What needs to be done
Please work out how many lines in the entries below include the string "Survey", and reply with the number alone.

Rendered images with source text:
★ ★ ★

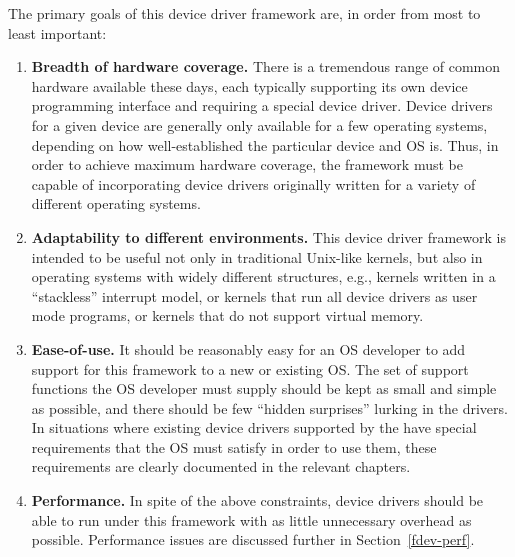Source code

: The primary goals of this device driver framework are,
in order from most to least important:
\begin{enumerate}
\item	{\bf Breadth of hardware coverage.}
	There is a tremendous range of common hardware available these days,
	each typically supporting its own device programming interface
	and requiring a special device driver.
	Device drivers for a given device
	are generally only available for a few operating systems,
	depending on how well-established the particular device and OS is.
	Thus, in order to achieve maximum hardware coverage,
	the framework must be capable of incorporating device drivers
	originally written for a variety of different operating systems.

\item	{\bf Adaptability to different environments.}
	This device driver framework is intended to be useful
	not only in traditional Unix-like kernels,
	but also in operating systems with widely different structures,
	e.g., kernels written in a ``stackless'' interrupt model,
	or kernels that run all device drivers as user mode programs,
	or kernels that do not support virtual memory.

\item	{\bf Ease-of-use.}
	It should be reasonably easy for an OS developer
	to add support for this framework to a new or existing OS\@.
	The set of support functions the OS developer must supply
	should be kept as small and simple as possible,
	and there should be few ``hidden surprises'' lurking in the drivers.
	In situations where existing device drivers supported by the \oskit{}
	have special requirements that the OS must satisfy in order to use them,
	these requirements are clearly documented in the relevant chapters.

\item	{\bf Performance.}
	In spite of the above constraints,
	device drivers should be able to run under this framework
	with as little unnecessary overhead as possible.
	Performance issues are discussed further in Section~\ref{fdev-perf}.
\end{enumerate}

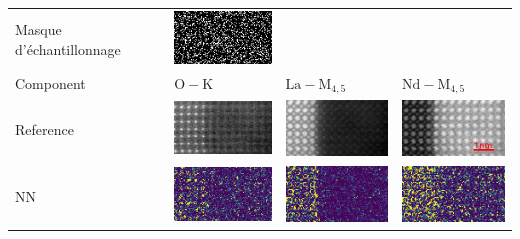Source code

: \setlength{}

\begin{tabular}{m{2cm}*{3}{M{0.24\textwidth}}}
    Masque d'échantillonnage&
    \includegraphics[width=\tmplength]{img/chapitre4/figure9/img/mask.png}&
    &
    \\[30pt]
    Component&
    {$\mathrm{O-K}$}&
    {$\mathrm{La-M}_{4, 5}$}&
    {$\mathrm{Nd-M}_{4, 5}$}\\
    Reference&
    \includegraphics[width=\tmplength]{img/chapitre4/figure7/HR2_GT_band_0.png}&
    \includegraphics[width=\tmplength]{img/chapitre4/figure7/HR2_GT_band_1.png}&
    \includegraphics[width=\tmplength]{img/chapitre4/figure7/HR2_GT_band_2.png}\\
    NN&
    \includegraphics[width=\tmplength]{img/chapitre4/figure7/R2_NN_band_0.png}&
    \includegraphics[width=\tmplength]{img/chapitre4/figure7/R2_NN_band_1.png}&
    \includegraphics[width=\tmplength]{img/chapitre4/figure7/R2_NN_band_2.png}\\

\end{tabular}
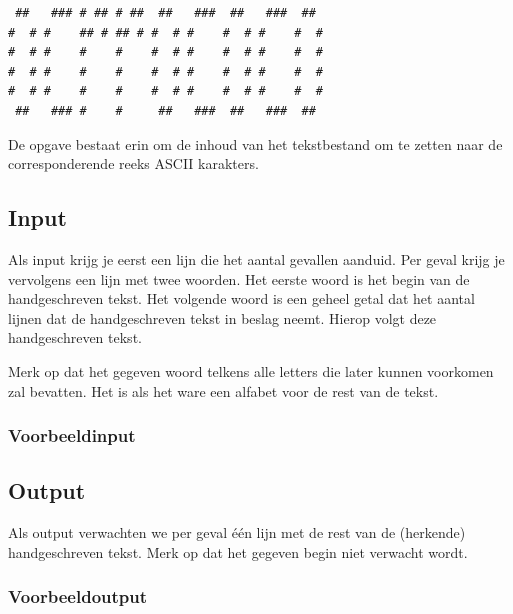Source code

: \documentclass[a4paper]{article}
\begin{document}
\begin{verbatim}
 ##   ### # ## # ##  ##   ###  ##   ###  ##
#  # #    ## # ## # #  # #    #  # #    #  #
#  # #    #    #    #  # #    #  # #    #  #
#  # #    #    #    #  # #    #  # #    #  #
#  # #    #    #    #  # #    #  # #    #  #
 ##   ### #    #     ##   ###  ##   ###  ##
\end{verbatim}

De opgave bestaat erin om de inhoud van het tekstbestand om te zetten naar de
corresponderende reeks ASCII karakters.

\subsection*{Input}

Als input krijg je eerst een lijn die het aantal gevallen aanduid. Per geval
krijg je vervolgens een lijn met twee woorden. Het eerste woord is het begin van
de handgeschreven tekst. Het volgende woord is een geheel getal dat het aantal
lijnen dat de handgeschreven tekst in beslag neemt. Hierop volgt deze
handgeschreven tekst.

Merk op dat het gegeven woord telkens alle letters die later kunnen voorkomen
zal bevatten. Het is als het ware een alfabet voor de rest van de tekst.

\subsubsection*{Voorbeeldinput}



\subsection*{Output}

Als output verwachten we per geval \'e\'en lijn met de rest van de (herkende)
handgeschreven tekst. Merk op dat het gegeven begin niet verwacht wordt.

\subsubsection*{Voorbeeldoutput}


\end{document}
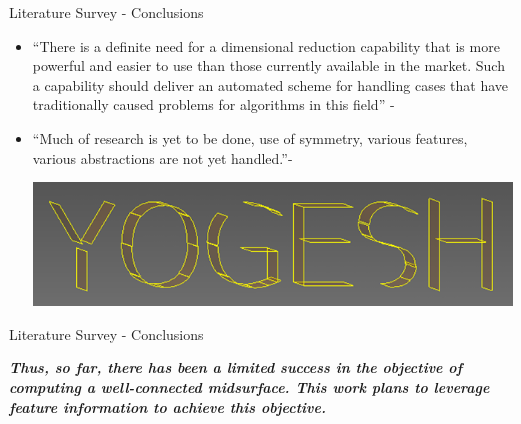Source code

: \begin{frame}[<+-| alert@+>]{Literature Survey - Conclusions}
\begin{itemize}[noitemsep,label=\textbullet,topsep=2pt,parsep=2pt,partopsep=2pt]

\item ``There is a definite need for a dimensional reduction capability that is more powerful and easier to use than those currently available in the market. Such a capability should deliver an automated scheme for handling cases that have traditionally caused problems for algorithms in this field'' - \cite{Stanley2010}

\item ``Much of research is yet to be done, use of symmetry, various features, various abstractions are not yet handled.''- \cite{Smit2011}

\vspace{1cm}

\includegraphics[scale=0.4]{../Common/images/YOGESH_Midsurf.png}

\end{itemize}


\end{frame}

\begin{frame}[<+-| alert@+>]{Literature Survey - Conclusions}

\centering
{\em \bfseries \large Thus, so far, there has been a limited success in the objective of computing a well-connected midsurface. This work plans to leverage feature information to achieve this objective.}



\end{frame}
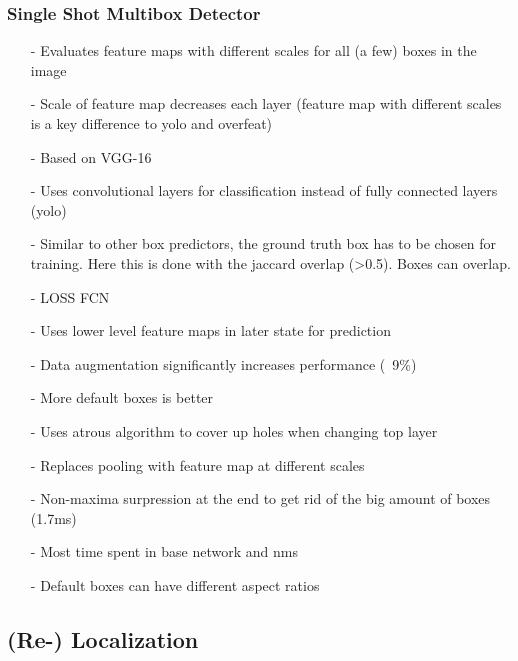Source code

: \documentclass{article}
\begin{document}
\begin{multicols}{2}
			 \subsubsection{Single Shot Multibox Detector \cite{Liu}}
			 \begin{itemize}
			 	\item[-] Evaluates feature maps with different scales for all (a few) boxes in the image
			 	\item[-] Scale of feature map decreases each layer (feature map with different scales is a key difference to yolo and overfeat)
			 	\item[-] Based on VGG-16
			 	\item[-] Uses convolutional layers for classification instead of fully connected layers (yolo)
			 	\item[-] Similar to other box predictors, the ground truth box has to be chosen for training. Here this is done with the jaccard overlap (>0.5). Boxes can overlap.
			 	\item[-] LOSS FCN
			 	\item[-] Uses lower level feature maps in later state for prediction
			 	\item[-] Data augmentation significantly increases performance (~9\%)
			 	\item[-] More default boxes is better
			 	\item[-] Uses atrous algorithm to cover up holes when changing top layer
			 	\item[-] Replaces pooling with feature map at different scales
			 	\item[-] Non-maxima surpression at the end to get rid of the big amount of boxes (1.7ms)
			 	\item[-] Most time spent in base network and nms
			 	\item[-] Default boxes can have different aspect ratios
			 \end{itemize}
	\subsection{(Re-) Localization}

\end{multicols}
\end{document}
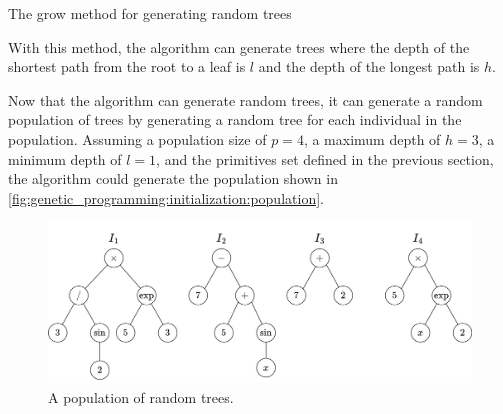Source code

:   \begin{algorithm}[ht!]
    \caption{The grow method for generating random trees}
    \label{alg:genetic_programming:initialization:grow}
  \end{algorithm}

  With this method, the algorithm can generate trees where the depth of the 
  shortest path from the root to a leaf is \(l\) and the depth of the longest
  path is \(h\).

  Now that the algorithm can generate random trees, it can generate a random
  population of trees by generating a random tree for each individual in the
  population.
  Assuming a population size of \(p = 4\), a maximum depth of \(h = 3\), a
  minimum depth of \(l = 1\), and the primitives set defined in the previous
  section, the algorithm could generate the population shown in
  \vref{fig:genetic_programming:initialization:population}.

  \begin{figure}[ht!]
    \centering
    \includegraphics[width=\textwidth]{img/theoretical_framework/GP Initial Population.png}
    \caption{A population of random trees.}
    \label{fig:genetic_programming:initialization:population}
  \end{figure}

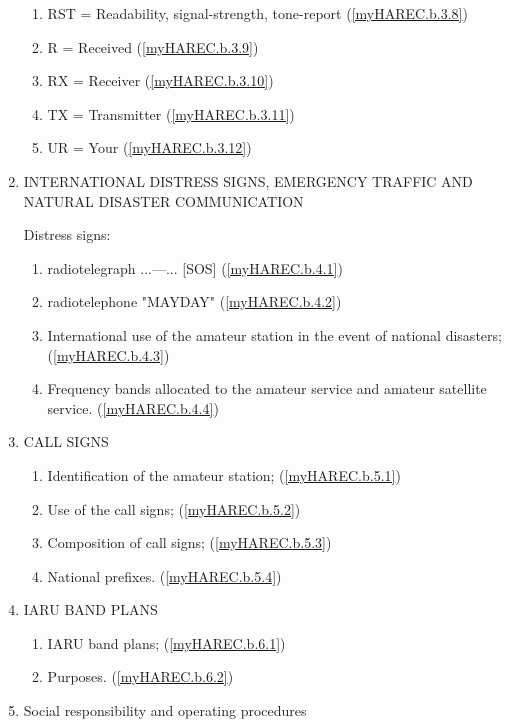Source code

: \begin{enumerate}[noitemsep]
\begin{enumerate}
\item RST = Readability, signal-strength, tone-report (\ref{myHAREC.b.3.8})\label{HAREC.b.3.8}
\item R = Received (\ref{myHAREC.b.3.9})\label{HAREC.b.3.9}
\item RX = Receiver (\ref{myHAREC.b.3.10})\label{HAREC.b.3.10}
\item TX = Transmitter (\ref{myHAREC.b.3.11})\label{HAREC.b.3.11}
\item UR = Your (\ref{myHAREC.b.3.12})\label{HAREC.b.3.12}
\end{enumerate}
\item INTERNATIONAL DISTRESS SIGNS, EMERGENCY TRAFFIC AND NATURAL DISASTER COMMUNICATION

Distress signs:
\begin{enumerate}
\item radiotelegraph ...---... [SOS] (\ref{myHAREC.b.4.1})\label{HAREC.b.4.1}
\item radiotelephone "MAYDAY" (\ref{myHAREC.b.4.2})\label{HAREC.b.4.2}
\item International use of the amateur station in the event of national disasters; (\ref{myHAREC.b.4.3})\label{HAREC.b.4.3}
\item Frequency bands allocated to the amateur service and amateur satellite service. (\ref{myHAREC.b.4.4})\label{HAREC.b.4.4}
\end{enumerate}
\item CALL SIGNS
\begin{enumerate}
\item Identification of the amateur station; (\ref{myHAREC.b.5.1})\label{HAREC.b.5.1}
\item Use of the call signs; (\ref{myHAREC.b.5.2})\label{HAREC.b.5.2}
\item Composition of call signs; (\ref{myHAREC.b.5.3})\label{HAREC.b.5.3}
\item National prefixes. (\ref{myHAREC.b.5.4})\label{HAREC.b.5.4}
\end{enumerate}
\item IARU BAND PLANS
\begin{enumerate}
\item IARU band plans; (\ref{myHAREC.b.6.1})\label{HAREC.b.6.1}
\item Purposes. (\ref{myHAREC.b.6.2})\label{HAREC.b.6.2}
\end{enumerate}
\item Social responsibility and operating procedures
\begin{enumerate}

\end{enumerate}
\end{enumerate}
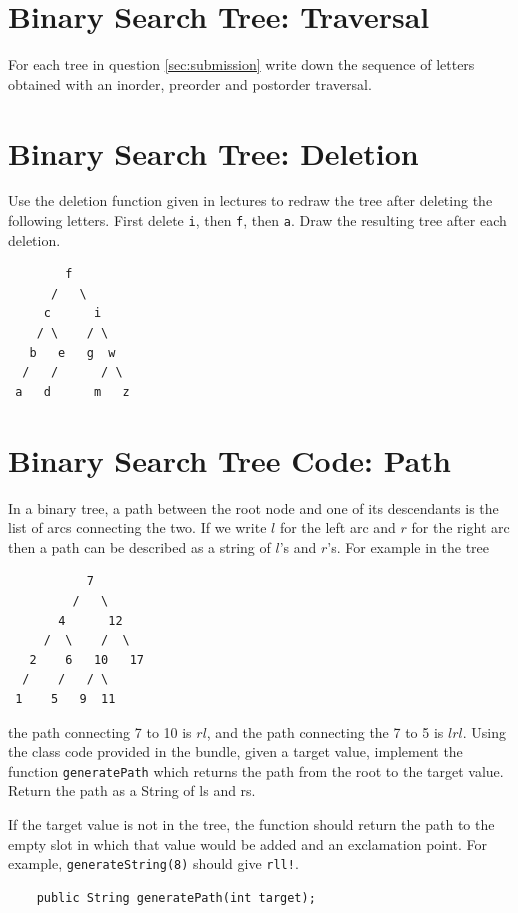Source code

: \documentclass[twoside=false,DIV=14]{scrartcl}
\begin{document}
\section{Binary Search Tree: Traversal}
For each tree in question \ref{sec:submission} write down the sequence of letters obtained with an inorder, preorder and postorder traversal.

\section{Binary Search Tree: Deletion}
Use the deletion function given in lectures to redraw the tree after deleting the following letters.  First delete {\tt i}, then {\tt f}, then {\tt a}.  Draw the resulting tree after each deletion.

\begin{verbatim}
        f
      /   \
     c      i
    / \    / \
   b   e   g  w
  /   /      / \
 a   d      m   z 
\end{verbatim}


\section{Binary Search Tree Code: Path}
In a binary tree, a path between the root node and one of its descendants is the list of arcs connecting the two.  If we write $l$ for the left arc and $r$ for the right arc then a path can be described as a string of $l$'s and $r$'s.  For example in the tree

\begin{verbatim}
           7
         /   \
       4      12
     /  \    /  \
   2    6   10   17
  /    /   / \
 1    5   9  11
\end{verbatim}

the path connecting 7 to 10  is $rl$, and the path connecting the 7 to 5 is $lrl$. Using the class code  provided in the bundle, given a target value, implement the function {\tt generatePath} which returns the path from the root to the target value.  Return the path as a String of ls and rs.

If the target value is not in the tree, the function should return the path to the empty slot in which that value would be added and an exclamation point.  For example, \verb+generateString(8)+ should give \verb+rll!+.

\begin{verbatim}
	public String generatePath(int target);
\end{verbatim}
\end{document}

★ ★ ★

Exercise solution
2